The irreducible epistemic atoms underlying the curriculum. 4,828 atoms across 8 types and 2 molecules
Actively search for conditions under which your schema would fail and test those conditions specifically, rather than testing only where success is likely.
Define in advance what evidence would falsify your schema and commit to that standard before collecting data, preventing post-hoc rationalization of ambiguous results.
Structure your knowledge system to preserve and surface contradictions, counterarguments, and disconfirming evidence rather than curating only supporting material.
Attack your highest-confidence schemas most aggressively, because confidence indicates attachment that blinds you to flaws.
Shift validation questions from future-conditional ('what could go wrong?') to past-definite ('it failed—why?') to bypass motivated reasoning.
Allocate validation effort by multiplying probability of being wrong by impact of being wrong, not by treating all uncertainties equally.
Generate multiple independent observable consequences of a schema, then evaluate whether those consequences converge or diverge across different evidence types.
When direct testing is impossible, look for the schema that explains the most diverse types of observations under a single mechanism.
Validate important self-schemas using at least three independent evidence types: behavioral observation, external feedback, and outcome tracking.
When one piece of evidence contradicts four confirming pieces, treat the divergence as diagnostic of either measurement error or a boundary condition, not as noise to dismiss.
Choose schema reviewers who think differently from you, not those who share your framework, because divergent perspectives surface blind spots that similar perspectives cannot see.
Present schemas for review using three diagnostic questions: What assumption am I missing? What would disconfirm this?
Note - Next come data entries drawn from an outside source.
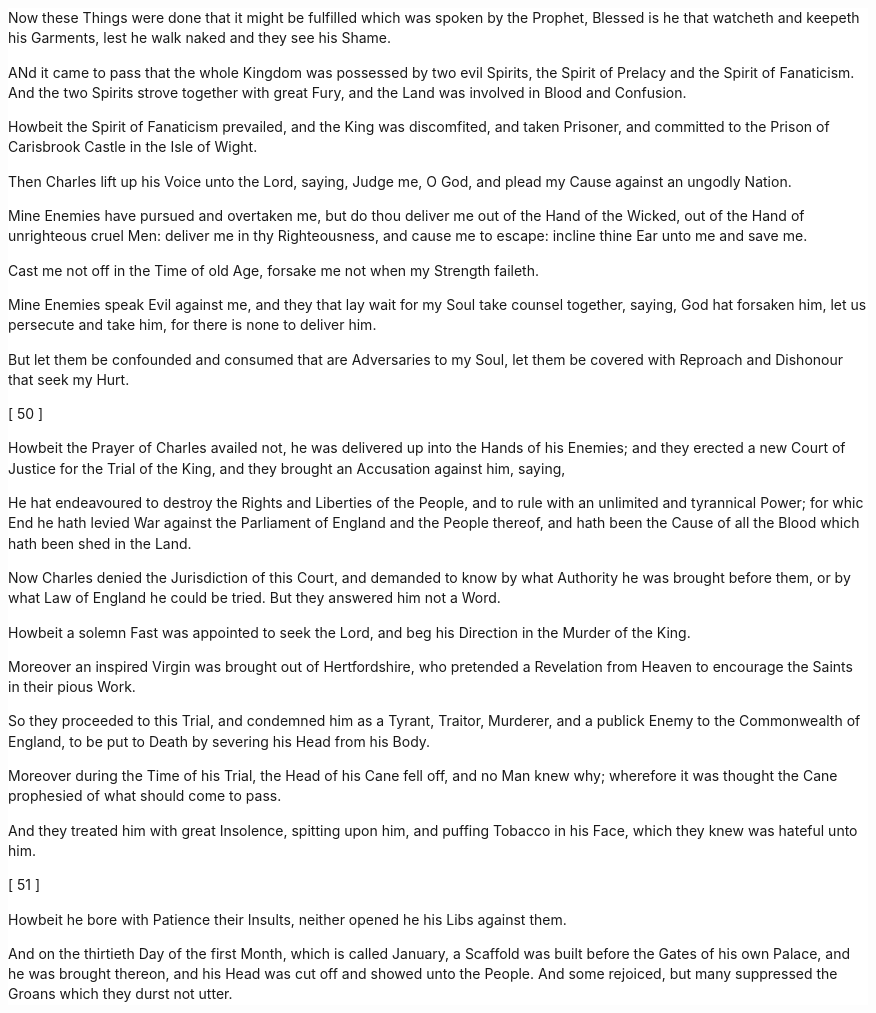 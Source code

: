 Now these Things were done that it might be fulfilled which was spoken by the Prophet, Blessed is he that watcheth and keepeth his Garments, lest he walk naked and they see his Shame.

ANd it came to pass that the whole Kingdom was possessed by two evil Spirits, the Spirit of Prelacy and the Spirit of Fanaticism. And the two Spirits strove together with great Fury, and the Land was involved in Blood and Confusion.

Howbeit the Spirit of Fanaticism prevailed, and the King was discomfited, and taken Prisoner, and committed to the Prison of Carisbrook Castle in the Isle of Wight.

Then Charles lift up his Voice unto the Lord, saying, Judge me, O God, and plead my Cause against an ungodly Nation.

Mine Enemies have pursued and overtaken me, but do thou deliver me out of the Hand of the Wicked, out of the Hand of unrighteous cruel Men: deliver me in thy Righteousness, and cause me to escape: incline thine Ear unto me and save me.

Cast me not off in the Time of old Age, forsake me not when my Strength faileth.

Mine Enemies speak Evil against me, and they that lay wait for my Soul take counsel together, saying, God hat forsaken him, let us persecute and take him, for there is none to deliver him.

But let them be confounded and consumed that are Adversaries to my Soul, let them be covered with Reproach and Dishonour that seek my Hurt.

[ 50 ]

Howbeit the Prayer of Charles availed not, he was delivered up into the Hands of his Enemies; and they erected a new Court of Justice for the Trial of the King, and they brought an Accusation against him, saying,

He hat endeavoured to destroy the Rights and Liberties of the People, and to rule with an unlimited and tyrannical Power; for whic End he hath levied War against the Parliament of England and the People thereof, and hath been the Cause of all the Blood which hath been shed in the Land.

Now Charles denied the Jurisdiction of this Court, and demanded to know by what Authority he was brought before them, or by what Law of England he could be tried. But they answered him not a Word.

Howbeit a solemn Fast was appointed to seek the Lord, and beg his Direction in the Murder of the King.

Moreover an inspired Virgin was brought out of Hertfordshire, who pretended a Revelation from Heaven to encourage the Saints in their pious Work.

So they proceeded to this Trial, and condemned him as a Tyrant, Traitor, Murderer, and a publick Enemy to the Commonwealth of England, to be put to Death by severing his Head from his Body.

Moreover during the Time of his Trial, the Head of his Cane fell off, and no Man knew why; wherefore it was thought the Cane prophesied of what should come to pass.

And they treated him with great Insolence, spitting upon him, and puffing Tobacco in his Face, which they knew was hateful unto him.

[ 51 ]

Howbeit he bore with Patience their Insults, neither opened he his Libs against them.

And on the thirtieth Day of the first Month, which is called January, a Scaffold was built before the Gates of his own Palace, and he was brought thereon, and his Head was cut off and showed unto the People. And some rejoiced, but many suppressed the Groans which they durst not utter.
What alternative explains the same observations?
Receive schema feedback without defending for at least 24 hours, because immediate response activates argumentation mode rather than evaluation mode.
Document validation results immediately and contemporaneously, before hindsight bias rewrites your memory of what you predicted or expected.
Record five components for each validation: the schema before testing, the test performed, what you predicted, what actually happened, and what it means for the schema.
Write validation records in specific observational language ('she pushed back on three of five points') not interpretive language ('she mostly agreed'), to prevent retroactive interpretation drift.
Review validation logs periodically to identify meta-patterns—systematic tendencies in how your schemas fail—rather than treating each validation as an isolated event.
Document disconfirmations more carefully than confirmations, because confirmations are naturally retained in memory while disconfirming evidence is filtered out.
Document the specific conditions under which a schema was validated, as the boundary of tested conditions defines the boundary of warranted confidence.
Reformulate schemas with explicit boundary clauses that separate validated conditions from untested extrapolations.
When transferring a schema to a new domain, treat the transfer as a new hypothesis requiring independent validation rather than an extension of existing validation.
Treat scale transitions as requiring revalidation, as schemas validated at one scale often encounter emergent properties at different scales that invalidate their predictions.
Distinguish epistemic confidence (grounded in evidence) from psychological confidence (grounded in identity and familiarity) by requiring an external validation trail for the former.
Test schemas where you feel most certain first, as high confidence without testing history signals the highest risk of unwarranted certainty.